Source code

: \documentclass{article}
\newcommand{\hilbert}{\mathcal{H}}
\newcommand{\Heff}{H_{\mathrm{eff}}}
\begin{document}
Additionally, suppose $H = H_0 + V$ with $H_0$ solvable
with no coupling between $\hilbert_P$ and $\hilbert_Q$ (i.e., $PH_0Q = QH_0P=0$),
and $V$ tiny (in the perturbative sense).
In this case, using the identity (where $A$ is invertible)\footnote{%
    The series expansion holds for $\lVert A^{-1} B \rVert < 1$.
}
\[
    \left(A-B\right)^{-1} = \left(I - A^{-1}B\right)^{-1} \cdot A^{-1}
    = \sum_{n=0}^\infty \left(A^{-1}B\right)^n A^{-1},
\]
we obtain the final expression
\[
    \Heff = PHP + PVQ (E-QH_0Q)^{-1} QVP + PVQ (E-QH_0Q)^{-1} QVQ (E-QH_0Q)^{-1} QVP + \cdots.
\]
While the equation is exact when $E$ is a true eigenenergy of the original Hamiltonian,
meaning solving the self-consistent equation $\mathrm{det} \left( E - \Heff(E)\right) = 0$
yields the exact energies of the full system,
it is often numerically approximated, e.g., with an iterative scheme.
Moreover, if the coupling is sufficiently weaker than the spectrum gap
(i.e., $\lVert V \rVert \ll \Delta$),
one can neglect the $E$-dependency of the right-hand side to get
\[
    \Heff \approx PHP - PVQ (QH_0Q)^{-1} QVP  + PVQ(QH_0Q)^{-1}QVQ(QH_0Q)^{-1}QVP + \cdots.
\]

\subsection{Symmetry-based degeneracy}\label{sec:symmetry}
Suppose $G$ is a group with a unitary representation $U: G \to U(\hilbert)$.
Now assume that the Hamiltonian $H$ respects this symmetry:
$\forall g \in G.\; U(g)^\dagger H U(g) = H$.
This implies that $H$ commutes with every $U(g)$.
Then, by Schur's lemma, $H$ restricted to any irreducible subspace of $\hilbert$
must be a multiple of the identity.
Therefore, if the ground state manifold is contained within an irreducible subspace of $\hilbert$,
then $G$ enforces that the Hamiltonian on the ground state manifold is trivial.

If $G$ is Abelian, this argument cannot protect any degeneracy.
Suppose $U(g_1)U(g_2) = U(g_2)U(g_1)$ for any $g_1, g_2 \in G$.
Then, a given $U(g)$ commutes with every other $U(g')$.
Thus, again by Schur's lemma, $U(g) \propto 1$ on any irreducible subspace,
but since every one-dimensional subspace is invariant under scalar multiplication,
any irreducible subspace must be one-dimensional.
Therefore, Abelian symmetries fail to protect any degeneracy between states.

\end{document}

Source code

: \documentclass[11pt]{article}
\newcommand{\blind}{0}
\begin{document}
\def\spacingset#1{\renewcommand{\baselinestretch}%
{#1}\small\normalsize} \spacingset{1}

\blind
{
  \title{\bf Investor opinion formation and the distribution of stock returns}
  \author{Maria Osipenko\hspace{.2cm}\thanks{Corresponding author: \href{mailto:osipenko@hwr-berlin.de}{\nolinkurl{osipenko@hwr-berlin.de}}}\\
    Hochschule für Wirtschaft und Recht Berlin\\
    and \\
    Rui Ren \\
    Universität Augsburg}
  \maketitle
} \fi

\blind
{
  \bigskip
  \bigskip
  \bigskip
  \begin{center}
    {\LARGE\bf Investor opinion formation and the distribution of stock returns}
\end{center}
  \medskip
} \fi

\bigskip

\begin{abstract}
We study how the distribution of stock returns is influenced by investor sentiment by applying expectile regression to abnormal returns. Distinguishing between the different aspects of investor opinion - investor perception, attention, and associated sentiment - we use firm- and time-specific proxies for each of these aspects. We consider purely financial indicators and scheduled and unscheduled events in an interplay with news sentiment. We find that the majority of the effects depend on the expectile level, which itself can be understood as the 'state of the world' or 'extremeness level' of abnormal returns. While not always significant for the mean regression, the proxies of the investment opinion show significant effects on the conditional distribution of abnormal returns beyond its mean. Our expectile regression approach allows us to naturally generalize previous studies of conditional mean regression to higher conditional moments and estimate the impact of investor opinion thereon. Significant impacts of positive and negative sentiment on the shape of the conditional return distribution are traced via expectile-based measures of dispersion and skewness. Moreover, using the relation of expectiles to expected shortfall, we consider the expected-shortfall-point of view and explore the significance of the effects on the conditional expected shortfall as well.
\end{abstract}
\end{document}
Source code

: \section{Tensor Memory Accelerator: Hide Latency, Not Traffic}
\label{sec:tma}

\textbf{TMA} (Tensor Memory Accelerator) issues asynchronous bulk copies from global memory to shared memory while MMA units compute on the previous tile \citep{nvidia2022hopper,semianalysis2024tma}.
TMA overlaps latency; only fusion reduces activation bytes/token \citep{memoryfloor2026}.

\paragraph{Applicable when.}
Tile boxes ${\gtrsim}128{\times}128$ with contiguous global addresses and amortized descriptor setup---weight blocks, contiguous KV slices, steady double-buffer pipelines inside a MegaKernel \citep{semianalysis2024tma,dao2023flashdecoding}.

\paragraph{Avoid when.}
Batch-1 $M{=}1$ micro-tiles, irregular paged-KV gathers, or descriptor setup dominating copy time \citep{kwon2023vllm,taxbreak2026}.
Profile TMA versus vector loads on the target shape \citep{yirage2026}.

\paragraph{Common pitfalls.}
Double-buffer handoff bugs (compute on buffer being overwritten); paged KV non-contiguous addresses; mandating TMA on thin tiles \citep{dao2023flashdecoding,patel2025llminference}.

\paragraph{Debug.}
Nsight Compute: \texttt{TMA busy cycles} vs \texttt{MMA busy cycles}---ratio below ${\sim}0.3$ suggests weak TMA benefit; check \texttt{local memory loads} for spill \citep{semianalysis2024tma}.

* * * * * * *

Search the material above for lines containing the string "paged", then pull them out.

Batch-1 $M{=}1$ micro-tiles, irregular paged-KV gathers, or descriptor setup dominating copy time \citep{kwon2023vllm,taxbreak2026}.
Double-buffer handoff bugs (compute on buffer being overwritten); paged KV non-contiguous addresses; mandating TMA on thin tiles \citep{dao2023flashdecoding,patel2025llminference}.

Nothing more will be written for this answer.